Essas noções tem grande valia ao se considerar que diversas ações humanas tratam da

produção ou de alterações de sistemas, tudo isso orientado por um objetivo ou propósito.

Na pesquisa em Transportes, grande parte das preocupações é a produção de um sistema

“ótimo”. A noção de um sistema “otimizado” poderia incorporar algumas dessas

propriedades aqui exploradas.

4.5 SISTEMA SOCIAL (SOCIEDADE HUMANA)

Até agora, muito se falou sobre noções gerais e mais instrumentais de sistemas.

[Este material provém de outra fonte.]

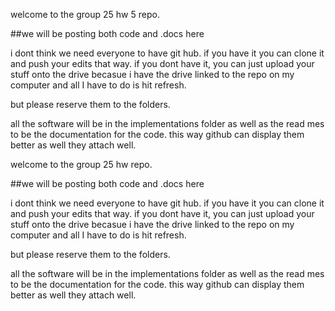welcome to the group 25 hw 5 repo.

##we will be posting both code and .docs here

i dont think we need everyone to have git hub. if you have it you can clone it and push your edits that way. if you dont have it, you can just upload your stuff onto the drive becasue i have the drive linked to the repo on my computer and all I have to do is hit refresh.

but please reserve them to the folders.

all the software will be in the implementations folder as well as the read mes to be the documentation for the code. this way github can display them better as well they attach well.


welcome to the group 25 hw repo.


##we will be posting both code and .docs here

i dont think we need everyone to have git hub. if you have it you can clone
it and push your edits that way. if you dont have it, you can just upload 
your stuff onto the drive becasue i have the drive linked to the repo on
my computer and all I have to do is hit refresh.


but please reserve them to the folders.

all the software will be in the implementations folder as well as the read
mes to be the documentation for the code. this way github can display them better as well
they attach well.


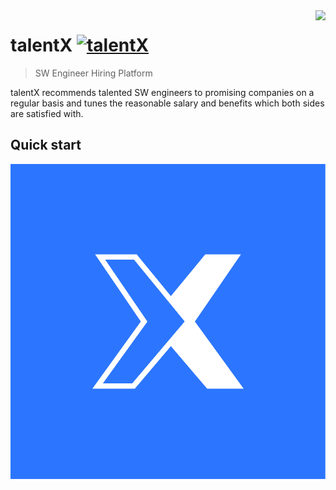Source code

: <img src=[CIS] align="right" />

# talentX [![talentX][SSAFY#2BADGE]][HOMEPAGE]

> SW Engineer Hiring Platform

talentX recommends talented SW engineers to promising companies on a regular basis and tunes the reasonable salary and benefits which both sides are satisfied with.


## Quick start

[![talentX][CIL]][HOMEPAGE]




[SSAFY#2BADGE]: https://img.shields.io/badge/SSAFY-2%EA%B8%B0-blue 
[CIS]: https://github.com/ArthurSHan/ITPORTFOLIO/blob/master/symbol.png
[CIL]: https://github.com/ArthurSHan/ITPORTFOLIO/blob/master/logo.png
[HOMEPAGE]: https://www.talentx.co.kr
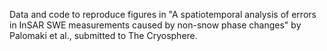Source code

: Data and code to reproduce figures in "A spatiotemporal analysis of errors in InSAR SWE measurements caused by non-snow phase changes" by Palomaki et al., submitted to The Cryosphere.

Bunge

trabalha diferentes gêneros em sua teoria a saber: Físico, Químico, Biológico, Social e

Técnico. Para efeitos desse trabalho, será dada atenção exclusiva a esses dois últimos

gêneros. A razão é que, como será visto no próximo capítulo, compreende-se que as

questões de uma ciência dos Transportes são de natureza humana. E, assim sendo, essas

noções serão especialmente úteis para a reflexão e formalização da natureza do fenômeno e

do sistema de transporte.

Assim sendo, abordar-se-á os principais aspectos dos sistemas sociais sem a expectativa de

esgotar todas as nuances presentes na teoria de Bunge.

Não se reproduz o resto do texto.